Saraybosna’da yaşayan Büyük’ün bu belge için yaptığımız söyleşide lisana getirdiği en değişik yorumlardan biri, “Türkiye’nin Bosna ve Balkan siyasetine bakacak olursak bir manada Erdoğan’ın siyasal İslamcı dış siyaset açıklamalarında Bosna ve Balkan Müslümanları bir laboratuvara, uygulama alanına dönüştü” oldu:
“Baktığınız vakit Türkiye’nin bütün bu yumuşak güç kurumları; Anadolu Ajansı olsun, Yunus Emre olsun, TİKA olsun, Kızılay olsun, TRT olsun birçok kurum Saraybosna merkezli. Birinci evvel Saraybosna’da şubelerini açtılar, birinci değilse de en tesirli faaliyet gösterdikleri yerlerden biri Bosna Hersek ve Erdoğan daima olarak Bosna’yı ve Boşnakları bir iç siyaset materyali olarak da kullandı”

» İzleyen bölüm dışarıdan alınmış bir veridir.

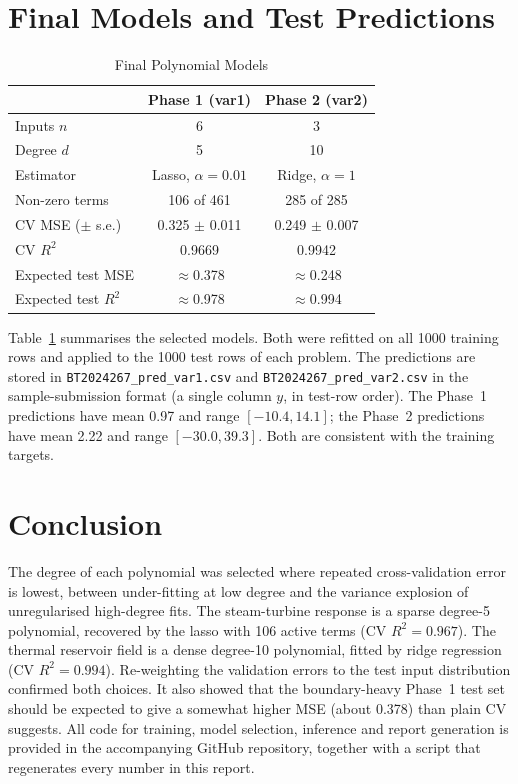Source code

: \documentclass[conference]{IEEEtran}
\begin{document}
\section{Final Models and Test Predictions}\label{sec:final}
\begin{table}[!t]
\renewcommand{\arraystretch}{1.12}
\caption{Final Polynomial Models}
\label{tab:final}
\centering\footnotesize
\setlength{\tabcolsep}{3.6pt}
\begin{tabular}{@{}lcc@{}}
\toprule
 & Phase 1 (var1) & Phase 2 (var2) \\
\midrule
Inputs $n$ & 6 & 3 \\
Degree $d$ & 5 & 10 \\
Estimator & Lasso, $\alpha{=}0.01$ & Ridge, $\alpha{=}1$ \\
Non-zero terms & 106 of 461 & 285 of 285 \\
CV MSE ($\pm$ s.e.) & 0.325 $\pm$ 0.011 & 0.249 $\pm$ 0.007 \\
CV $R^2$ & 0.9669 & 0.9942 \\
Expected test MSE & $\approx$0.378 & $\approx$0.248 \\
Expected test $R^2$ & $\approx$0.978 & $\approx$0.994 \\
\bottomrule
\end{tabular}
\end{table}
Table~\ref{tab:final} summarises the selected models. Both were refitted on all 1000 training rows and applied to the 1000 test rows of each problem. The predictions are stored in \texttt{BT2024267\_pred\_var1.csv} and \texttt{BT2024267\_pred\_var2.csv} in the sample-submission format (a single column $y$, in test-row order). The Phase~1 predictions have mean 0.97 and range $[-10.4, 14.1]$; the Phase~2 predictions have mean 2.22 and range $[-30.0, 39.3]$. Both are consistent with the training targets.

\section{Conclusion}
The degree of each polynomial was selected where repeated cross-validation error is lowest, between under-fitting at low degree and the variance explosion of unregularised high-degree fits. The steam-turbine response is a sparse degree-5 polynomial, recovered by the lasso with 106 active terms (CV $R^2=0.967$). The thermal reservoir field is a dense degree-10 polynomial, fitted by ridge regression (CV $R^2=0.994$). Re-weighting the validation errors to the test input distribution confirmed both choices. It also showed that the boundary-heavy Phase~1 test set should be expected to give a somewhat higher MSE (about 0.378) than plain CV suggests. All code for training, model selection, inference and report generation is provided in the accompanying GitHub repository, together with a script that regenerates every number in this report.
\end{document}
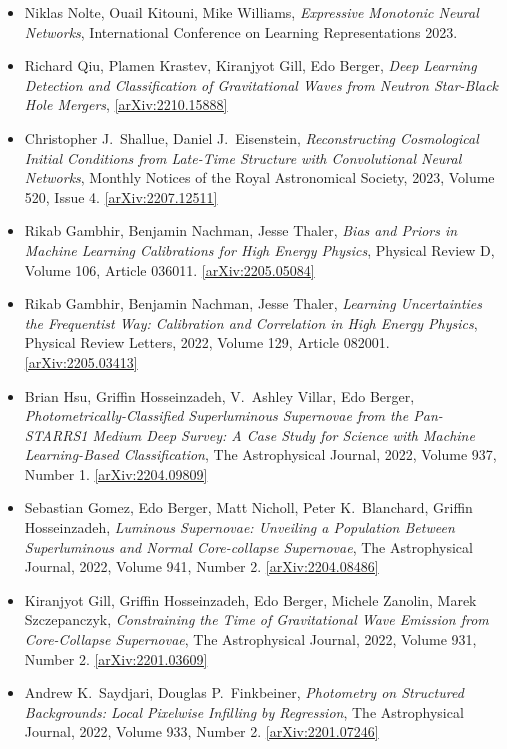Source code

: \begin{itemize}
\item Niklas Nolte, Ouail Kitouni, Mike Williams, \textit{Expressive Monotonic Neural Networks}, International Conference on Learning Representations 2023. 
\item Richard Qiu, Plamen Krastev, Kiranjyot Gill, Edo Berger, \textit{Deep Learning Detection and Classification of Gravitational Waves from Neutron Star-Black Hole Mergers}, \href{https://arxiv.org/abs/2210.15888}{[arXiv:2210.15888]} 
\item Christopher J.\  Shallue, Daniel J.\  Eisenstein, \textit{Reconstructing Cosmological Initial Conditions from Late-Time Structure with Convolutional Neural Networks}, Monthly Notices of the Royal Astronomical Society, 2023, Volume 520, Issue 4. \href{https://arxiv.org/abs/2207.12511}{[arXiv:2207.12511]} 
\item Rikab Gambhir, Benjamin Nachman, Jesse Thaler, \textit{Bias and Priors in Machine Learning Calibrations for High Energy Physics}, Physical Review D, Volume 106, Article 036011. \href{https://arxiv.org/abs/2205.05084}{[arXiv:2205.05084]} 
\item Rikab Gambhir, Benjamin Nachman, Jesse Thaler, \textit{Learning Uncertainties the Frequentist Way: Calibration and Correlation in High Energy Physics}, Physical Review Letters, 2022, Volume 129, Article 082001. \href{https://arxiv.org/abs/2205.03413}{[arXiv:2205.03413]} 
\item Brian Hsu, Griffin Hosseinzadeh, V.\  Ashley Villar, Edo Berger, \textit{Photometrically-Classified Superluminous Supernovae from the Pan-STARRS1 Medium Deep Survey: A Case Study for Science with Machine Learning-Based Classification}, The Astrophysical Journal, 2022, Volume 937, Number 1. \href{https://arxiv.org/abs/2204.09809}{[arXiv:2204.09809]} 
\item Sebastian Gomez, Edo Berger, Matt Nicholl, Peter K.\  Blanchard, Griffin Hosseinzadeh, \textit{Luminous Supernovae: Unveiling a Population Between Superluminous and Normal Core-collapse Supernovae}, The Astrophysical Journal, 2022, Volume 941, Number 2. \href{https://arxiv.org/abs/2204.08486}{[arXiv:2204.08486]} 
\item Kiranjyot Gill, Griffin Hosseinzadeh, Edo Berger, Michele Zanolin, Marek Szczepanczyk, \textit{Constraining the Time of Gravitational Wave Emission from Core-Collapse Supernovae}, The Astrophysical Journal, 2022, Volume 931, Number 2. \href{https://arxiv.org/abs/2201.03609}{[arXiv:2201.03609]} 
\item Andrew K.\  Saydjari, Douglas P.\  Finkbeiner, \textit{Photometry on Structured Backgrounds: Local Pixelwise Infilling by Regression}, The Astrophysical Journal, 2022, Volume 933, Number 2. \href{https://arxiv.org/abs/2201.07246}{[arXiv:2201.07246]} 

\end{itemize}
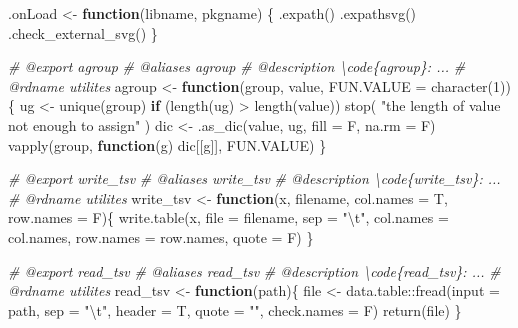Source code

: \documentclass[
]{article}
\newenvironment{Shaded}{\begin{snugshade}}{\end{snugshade}}
\newcommand{\AttributeTok}[1]{\textcolor[rgb]{0.77,0.63,0.00}{#1}}
\newcommand{\CommentTok}[1]{\textcolor[rgb]{0.56,0.35,0.01}{\textit{#1}}}
\newcommand{\ControlFlowTok}[1]{\textcolor[rgb]{0.13,0.29,0.53}{\textbf{#1}}}
\newcommand{\DecValTok}[1]{\textcolor[rgb]{0.00,0.00,0.81}{#1}}
\newcommand{\FunctionTok}[1]{\textcolor[rgb]{0.00,0.00,0.00}{#1}}
\newcommand{\NormalTok}[1]{#1}
\newcommand{\OtherTok}[1]{\textcolor[rgb]{0.56,0.35,0.01}{#1}}
\newcommand{\SpecialCharTok}[1]{\textcolor[rgb]{0.00,0.00,0.00}{#1}}
\newcommand{\StringTok}[1]{\textcolor[rgb]{0.31,0.60,0.02}{#1}}
\begin{document}
\begin{Shaded}
\begin{Highlighting}[]
\NormalTok{.onLoad }\OtherTok{\textless{}{-}} \ControlFlowTok{function}\NormalTok{(libname, pkgname) \{}
  \FunctionTok{.expath}\NormalTok{()}
  \FunctionTok{.expathsvg}\NormalTok{()}
  \FunctionTok{.check\_external\_svg}\NormalTok{()}
\NormalTok{\}}

\CommentTok{\#\textquotesingle{} @export agroup}
\CommentTok{\#\textquotesingle{} @aliases agroup}
\CommentTok{\#\textquotesingle{} @description \textbackslash{}code\{agroup\}: ...}
\CommentTok{\#\textquotesingle{} @rdname utilites}
\NormalTok{agroup }\OtherTok{\textless{}{-}} \ControlFlowTok{function}\NormalTok{(group, value, }\AttributeTok{FUN.VALUE =} \FunctionTok{character}\NormalTok{(}\DecValTok{1}\NormalTok{)) \{}
\NormalTok{  ug }\OtherTok{\textless{}{-}} \FunctionTok{unique}\NormalTok{(group)}
  \ControlFlowTok{if}\NormalTok{ (}\FunctionTok{length}\NormalTok{(ug) }\SpecialCharTok{\textgreater{}} \FunctionTok{length}\NormalTok{(value))}
    \FunctionTok{stop}\NormalTok{( }\StringTok{"the length of \textquotesingle{}value\textquotesingle{} not enough to assign"}\NormalTok{ )}
\NormalTok{  dic }\OtherTok{\textless{}{-}} \FunctionTok{.as\_dic}\NormalTok{(value, ug, }\AttributeTok{fill =}\NormalTok{ F, }\AttributeTok{na.rm =}\NormalTok{ F)}
  \FunctionTok{vapply}\NormalTok{(group, }\ControlFlowTok{function}\NormalTok{(g) dic[[g]], FUN.VALUE)}
\NormalTok{\}}

\CommentTok{\#\textquotesingle{} @export write\_tsv}
\CommentTok{\#\textquotesingle{} @aliases write\_tsv}
\CommentTok{\#\textquotesingle{} @description \textbackslash{}code\{write\_tsv\}: ...}
\CommentTok{\#\textquotesingle{} @rdname utilites}
\NormalTok{write\_tsv }\OtherTok{\textless{}{-}}
  \ControlFlowTok{function}\NormalTok{(x, filename, }\AttributeTok{col.names =}\NormalTok{ T, }\AttributeTok{row.names =}\NormalTok{ F)\{}
    \FunctionTok{write.table}\NormalTok{(x, }\AttributeTok{file =}\NormalTok{ filename, }\AttributeTok{sep =} \StringTok{"}\SpecialCharTok{\textbackslash{}t}\StringTok{"}\NormalTok{,}
                \AttributeTok{col.names =}\NormalTok{ col.names, }\AttributeTok{row.names =}\NormalTok{ row.names, }\AttributeTok{quote =}\NormalTok{ F)}
\NormalTok{  \}}

\CommentTok{\#\textquotesingle{} @export read\_tsv}
\CommentTok{\#\textquotesingle{} @aliases read\_tsv}
\CommentTok{\#\textquotesingle{} @description \textbackslash{}code\{read\_tsv\}: ...}
\CommentTok{\#\textquotesingle{} @rdname utilites}
\NormalTok{read\_tsv }\OtherTok{\textless{}{-}} \ControlFlowTok{function}\NormalTok{(path)\{}
\NormalTok{  file }\OtherTok{\textless{}{-}}\NormalTok{ data.table}\SpecialCharTok{::}\FunctionTok{fread}\NormalTok{(}\AttributeTok{input =}\NormalTok{ path, }\AttributeTok{sep =} \StringTok{"}\SpecialCharTok{\textbackslash{}t}\StringTok{"}\NormalTok{,}
                            \AttributeTok{header =}\NormalTok{ T, }\AttributeTok{quote =} \StringTok{""}\NormalTok{, }\AttributeTok{check.names =}\NormalTok{ F)}
  \FunctionTok{return}\NormalTok{(file)}
\NormalTok{\}}


\end{Highlighting}
\end{Shaded}
\end{document}
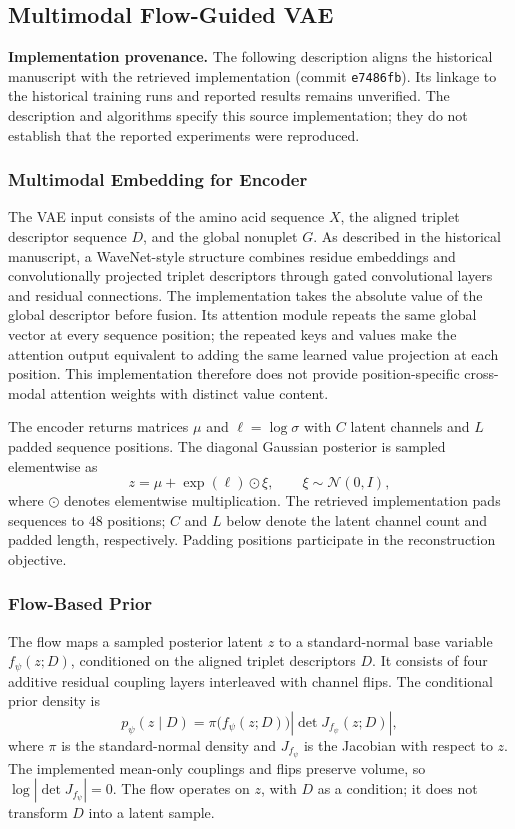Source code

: \documentclass[journal]{IEEEtran}
\begin{document}
\subsection{Multimodal Flow-Guided VAE}

\textbf{Implementation provenance.} The following description aligns the historical manuscript with the retrieved implementation (commit \texttt{e7486fb}). Its linkage to the historical training runs and reported results remains unverified. The description and algorithms specify this source implementation; they do not establish that the reported experiments were reproduced.

\subsubsection{Multimodal Embedding for Encoder}

The VAE input consists of the amino acid sequence $X$, the aligned triplet descriptor sequence $D$, and the global nonuplet $G$. As described in the historical manuscript, a WaveNet-style structure combines residue embeddings and convolutionally projected triplet descriptors through gated convolutional layers and residual connections. The implementation takes the absolute value of the global descriptor before fusion. Its attention module repeats the same global vector at every sequence position; the repeated keys and values make the attention output equivalent to adding the same learned value projection at each position. This implementation therefore does not provide position-specific cross-modal attention weights with distinct value content.

The encoder returns matrices $\mu$ and $\ell=\log\sigma$ with $C$ latent channels and $L$ padded sequence positions. The diagonal Gaussian posterior is sampled elementwise as
\begin{equation}
 z=\mu+\exp(\ell)\odot\xi,\qquad \xi\sim\mathcal{N}(0,I),
\end{equation}
where $\odot$ denotes elementwise multiplication. The retrieved implementation pads sequences to 48 positions; $C$ and $L$ below denote the latent channel count and padded length, respectively. Padding positions participate in the reconstruction objective.

\subsubsection{Flow-Based Prior}

The flow maps a sampled posterior latent $z$ to a standard-normal base variable $f_\psi(z;D)$, conditioned on the aligned triplet descriptors $D$. It consists of four additive residual coupling layers interleaved with channel flips. The conditional prior density is
\begin{equation}
 p_\psi(z\mid D)=\pi\bigl(f_\psi(z;D)\bigr)\left|\det J_{f_\psi}(z;D)\right|,
\end{equation}
where $\pi$ is the standard-normal density and $J_{f_\psi}$ is the Jacobian with respect to $z$. The implemented mean-only couplings and flips preserve volume, so $\log|\det J_{f_\psi}|=0$. The flow operates on $z$, with $D$ as a condition; it does not transform $D$ into a latent sample.
\end{document}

“Aliya, Bosna’yı Erdoğan’a emanet bıraktı” telaffuzlarına de değinen Büyük, “Erdoğan bunu her vakit iç siyasette de kullandı. Aliya emanet bırakmış mıdır Erdoğan’a bu aslında tartışmalı. Bu türlü bir açıklama olduğunu kabul edenler de var, etmeyenler de var… “ dedi.
Aliya İzzetbegoviç ve Erdoğan
Erdoğan, Sırpları nasıl masaya oturtuyor?
Türkiye’nin Bosna için bir ‘abi’ rolü oynadığını konuştuk. Pekala Erdoğan Sırpları nasıl masaya oturmaya ikna edebiliyor? Büyük şu karşılığı verdi:
“Türkiye’nin yeni Balkan siyasetine bakarsak, öteki bölgelerde olan siyaseti üzere ve genel manada Türk iç siyaseti, dış siyasetinde olduğu üzere tek karar alıcı Erdoğan. Erdoğan’ın tercihleri, aldığı kararlar üzerinden Türkiye-Balkan bağları yürüyor. Baktığınızda Erdoğan her vakit ülkelerin önderleriyle alakalarını yürütüyor. Nasıl ki ABD-Türkiye bağlarında Erdoğan-Trump baş başa görüşmelerinde sıkıntılar çözülüyorduysa, Erdoğan ve Trump değerli figürlerdiyse, tıpkı biçimde Balkan bağlarında de bu türlü.
Türkiye’nin siyasetlerinin çok uzun soluklu olmaktansa, stratejik olmaktansa daha çok tepkisel, kısa müddetli ve başkan odaklı olduğunu görüyoruz. Sırbistan’da Aleksandar Vučić ile Erdoğan’ın ortası çok âlâ. Sırbistan ile olan ticaret ve siyasi bağlar son yıllarda çok fazla yükseldi. Buna paralel olarak Bosna Hersek’teki Sırp başkan ile de Erdoğan’ın ortası düzgün. Boşnaklar ile ortası yeterli olmasına karşın Sırplarla ortasını düzgün tutabildi Erdoğan. Boşnaklar eleştiriyor bunu aslında, lakin günün sonunda baktığımızda Türkiye’nin Sırplar ile de ortasının yeterli olması masaya oturduğumuzda bizim işimize gelir diyor Boşnak başkanlar.”